If It Ain’t on The Table, They Can’t Kill It
The biggest perk of deep strike arrival is unanswered shooting. Being able to guarantee you get one turn of pulling triggers on your opponent before he can shoot back, regardless of whether or not you take the first turn is great. Abusing the hidden nature of deep strike arrival to deny your opponent his first turn command point dump could potentially halt his momentum.
Or at least make him spend that gas on a less valuable target you’ve set up for him to be a chew toy while you wait for your pods to come in.
Low model count and high firepower
Deathwatch Vets with storm bolters, Sternguard, Noise Marines, and other similar units that can really dump out heat but are easy to manage on the table might be the answer for the player who is worried about hordes and time. These units can chew up a lot of dudes in T-shirt armor with a quick brick of dice if they get the drop in rapid fire range.

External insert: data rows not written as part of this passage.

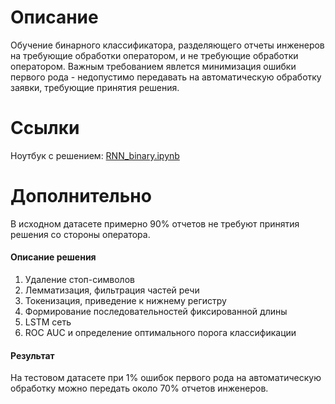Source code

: # Описание
Обучение бинарного классификатора, разделяющего отчеты инженеров на требующие обработки оператором, и не требующие обработки оператором. Важным требованием явлется минимизация ошибки первого рода - недопустимо передавать на автоматическую обработку заявки, требующие принятия решения.

# Ссылки
Ноутбук с решением: [RNN_binary.ipynb](https://github.com/zosimovaa/Work-orders---classification/blob/master/RNN_binary.ipynb)


# Дополнительно
В исходном датасете примерно 90% отчетов не требуют принятия решения со стороны оператора.

#### Описание решения
1. Удаление стоп-символов
2. Лемматизация, фильтрация частей речи
3. Токенизация, приведение к нижнему регистру
4. Формирование последовательностей фиксированной длины
5. LSTM сеть
6. ROC AUC и определение оптимального порога классификации

#### Результат
На тестовом датасете при 1% ошибок первого рода на автоматическую обработку можно передать около 70% отчетов инженеров.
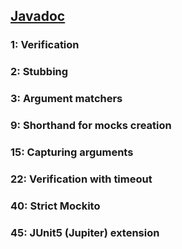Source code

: ## [Javadoc](https://static.javadoc.io/org.mockito/mockito-core/3.0.0/org/mockito/Mockito.html)

### 1: Verification

### 2: Stubbing

### 3: Argument matchers

### 9: Shorthand for mocks creation

### 15: Capturing arguments

### 22: Verification with timeout

### 40: Strict Mockito

### 45: JUnit5 (Jupiter) extension
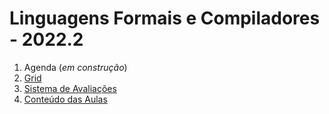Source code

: # Linguagens Formais e Compiladores - 2022.2

1. Agenda (*em construção*)
2. [Grid](compiladores/Grid_Compiladores.md)
3. [Sistema de Avaliações](/./avaliacoes.md)
4. [Conteúdo das Aulas](compiladores.md)
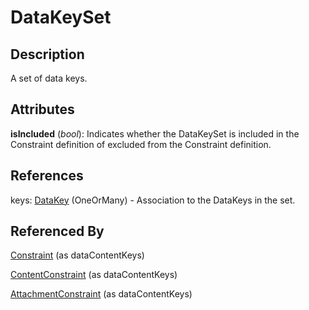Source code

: 
# DataKeySet





## Description

A set of data keys.


## Attributes

**isIncluded** (*bool*): Indicates whether the DataKeySet is included in the Constraint definition of excluded from the Constraint definition.



## References

keys: [DataKey](DataKey.md) (OneOrMany) - Association to the DataKeys in the set.



## Referenced By

[Constraint](Constraint.md) (as dataContentKeys)

[ContentConstraint](ContentConstraint.md) (as dataContentKeys)

[AttachmentConstraint](AttachmentConstraint.md) (as dataContentKeys)


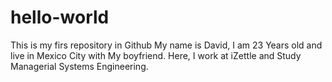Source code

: # hello-world
This is my firs repository in Github
My name is David, I am 23 Years old and live in Mexico City with My boyfriend. Here, I work at iZettle and Study Managerial Systems Engineering.
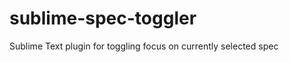 sublime-spec-toggler
====================

Sublime Text plugin for toggling focus on currently selected spec
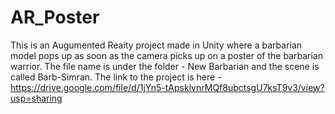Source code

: # AR_Poster

This is an Augumented Reaity project made in Unity where a barbarian model pops up as soon as the camera picks up on a poster of the barbarian warrior. The file name is under the folder - New Barbarian and the scene is called Barb-Simran.
The link to the project is here - https://drive.google.com/file/d/1jYn5-tApsklvnrMQf8ubctsgU7ksT9v3/view?usp=sharing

With smaller unit footprints and massive rapid fire, a delayed deep strike combined arms approach could be an effective answer for a time-conscious player that needs to put heat on hordes. Furthermore, what elite dakka lacks in volume it makes up for in quality. Guardsmen and cultists bank on volume to do work, but a space marine with a storm bolter and a 3+ BS and a 3+ wound roll will have a way easier time getting his dice out.
Fighting On The Way Out
Another point in the marine’s favor and the noise marine’s favor as well is an instant reprisal. Under the correct circumstances, these are models that aren’t afraid to die. With the correct auras from the right flag, a marine will fire again when he drops. A noise marine has that rule cooked into his DNA with no need for an aura. Aggressively deployed marines may die, but they’ll bring the pain on the way out.
Warhammer 40k: Will Podding Make a Comeback?
That’s a way better promise than any unit that doesn’t shoot you when it dies can make. A noise marine in a suicide deployment will spray shots and ignore cover. six shots if you double tap him for Slaanesh. Nine when he immediately gets shot in the face afterward. Nine shots from one model in a single round doesn’t sound bad for the points. The storm bolter marine isn’t far behind him with 8 shots per model on death from his storm bolter.